=== EXTRACTED RECORDS ===

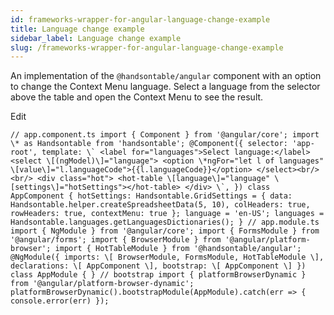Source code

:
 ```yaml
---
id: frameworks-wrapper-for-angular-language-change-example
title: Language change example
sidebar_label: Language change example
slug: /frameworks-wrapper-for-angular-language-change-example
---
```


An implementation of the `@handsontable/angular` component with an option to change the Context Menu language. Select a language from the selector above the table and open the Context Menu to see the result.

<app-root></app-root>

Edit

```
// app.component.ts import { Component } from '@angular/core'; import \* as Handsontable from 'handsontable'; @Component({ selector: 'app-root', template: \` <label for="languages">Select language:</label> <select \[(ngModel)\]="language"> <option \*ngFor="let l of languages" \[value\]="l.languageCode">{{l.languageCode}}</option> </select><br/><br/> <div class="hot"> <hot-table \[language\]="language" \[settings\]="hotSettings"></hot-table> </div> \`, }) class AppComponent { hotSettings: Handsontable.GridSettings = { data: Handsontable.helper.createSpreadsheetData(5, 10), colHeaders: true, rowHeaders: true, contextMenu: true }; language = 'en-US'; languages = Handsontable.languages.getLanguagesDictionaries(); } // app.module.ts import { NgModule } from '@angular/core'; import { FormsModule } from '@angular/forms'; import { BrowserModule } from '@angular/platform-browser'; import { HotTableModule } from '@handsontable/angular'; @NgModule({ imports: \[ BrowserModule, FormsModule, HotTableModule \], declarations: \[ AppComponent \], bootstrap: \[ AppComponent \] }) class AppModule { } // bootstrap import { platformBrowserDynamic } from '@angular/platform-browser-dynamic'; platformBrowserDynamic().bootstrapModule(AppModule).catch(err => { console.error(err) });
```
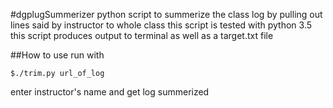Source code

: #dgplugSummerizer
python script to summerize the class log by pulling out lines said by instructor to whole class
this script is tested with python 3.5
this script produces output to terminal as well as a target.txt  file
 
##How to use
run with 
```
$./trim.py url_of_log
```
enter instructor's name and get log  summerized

===
=== EXTRACTED RECORDS ===

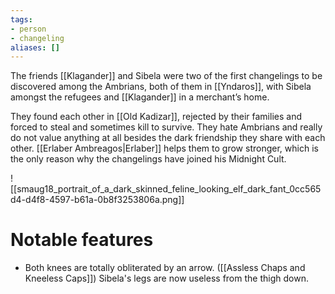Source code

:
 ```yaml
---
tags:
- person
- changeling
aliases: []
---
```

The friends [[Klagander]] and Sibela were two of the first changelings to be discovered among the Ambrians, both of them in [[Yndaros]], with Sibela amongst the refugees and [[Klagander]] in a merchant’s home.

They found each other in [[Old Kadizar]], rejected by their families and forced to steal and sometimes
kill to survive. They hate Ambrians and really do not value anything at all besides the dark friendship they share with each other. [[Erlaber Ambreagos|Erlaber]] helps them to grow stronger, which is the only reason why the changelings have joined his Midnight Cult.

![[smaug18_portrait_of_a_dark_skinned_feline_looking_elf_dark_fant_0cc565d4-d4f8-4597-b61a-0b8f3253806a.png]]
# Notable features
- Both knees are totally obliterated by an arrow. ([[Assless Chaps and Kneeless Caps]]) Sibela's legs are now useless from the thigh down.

===
=== EXTRACTED RECORDS ===

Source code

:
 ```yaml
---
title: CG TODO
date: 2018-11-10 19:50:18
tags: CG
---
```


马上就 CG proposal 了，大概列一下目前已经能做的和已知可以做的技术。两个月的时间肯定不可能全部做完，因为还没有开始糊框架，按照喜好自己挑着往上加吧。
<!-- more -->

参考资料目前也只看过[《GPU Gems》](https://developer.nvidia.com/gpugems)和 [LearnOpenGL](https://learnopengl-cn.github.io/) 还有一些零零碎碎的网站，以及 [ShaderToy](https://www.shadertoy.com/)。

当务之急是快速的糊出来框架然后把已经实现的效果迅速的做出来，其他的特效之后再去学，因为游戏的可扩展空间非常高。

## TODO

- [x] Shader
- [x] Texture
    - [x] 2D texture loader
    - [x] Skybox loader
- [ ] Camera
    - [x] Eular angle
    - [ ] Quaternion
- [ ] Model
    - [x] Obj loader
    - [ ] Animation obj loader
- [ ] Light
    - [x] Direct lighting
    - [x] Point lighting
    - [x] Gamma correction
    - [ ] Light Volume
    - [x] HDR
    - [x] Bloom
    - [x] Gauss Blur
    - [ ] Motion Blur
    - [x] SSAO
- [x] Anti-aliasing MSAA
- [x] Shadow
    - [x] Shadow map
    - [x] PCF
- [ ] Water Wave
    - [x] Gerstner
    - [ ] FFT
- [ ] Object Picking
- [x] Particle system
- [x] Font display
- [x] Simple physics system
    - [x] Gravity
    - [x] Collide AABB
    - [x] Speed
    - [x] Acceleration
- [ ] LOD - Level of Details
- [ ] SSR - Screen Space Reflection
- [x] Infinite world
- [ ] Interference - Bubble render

===

PROMPT> Please output exactly the lines between the one holding "- [ ] Light Volume" and the one holding "- [ ] Interference - Bubble render" in the records above, inclusive, and nothing more.

WRITTEN REPLY>
    - [ ] Light Volume
    - [x] HDR
    - [x] Bloom
    - [x] Gauss Blur
    - [ ] Motion Blur
    - [x] SSAO
- [x] Anti-aliasing MSAA
- [x] Shadow
    - [x] Shadow map
    - [x] PCF
- [ ] Water Wave
    - [x] Gerstner
    - [ ] FFT
- [ ] Object Picking
- [x] Particle system
- [x] Font display
- [x] Simple physics system
    - [x] Gravity
    - [x] Collide AABB
    - [x] Speed
    - [x] Acceleration
- [ ] LOD - Level of Details
- [ ] SSR - Screen Space Reflection
- [x] Infinite world
- [ ] Interference - Bubble render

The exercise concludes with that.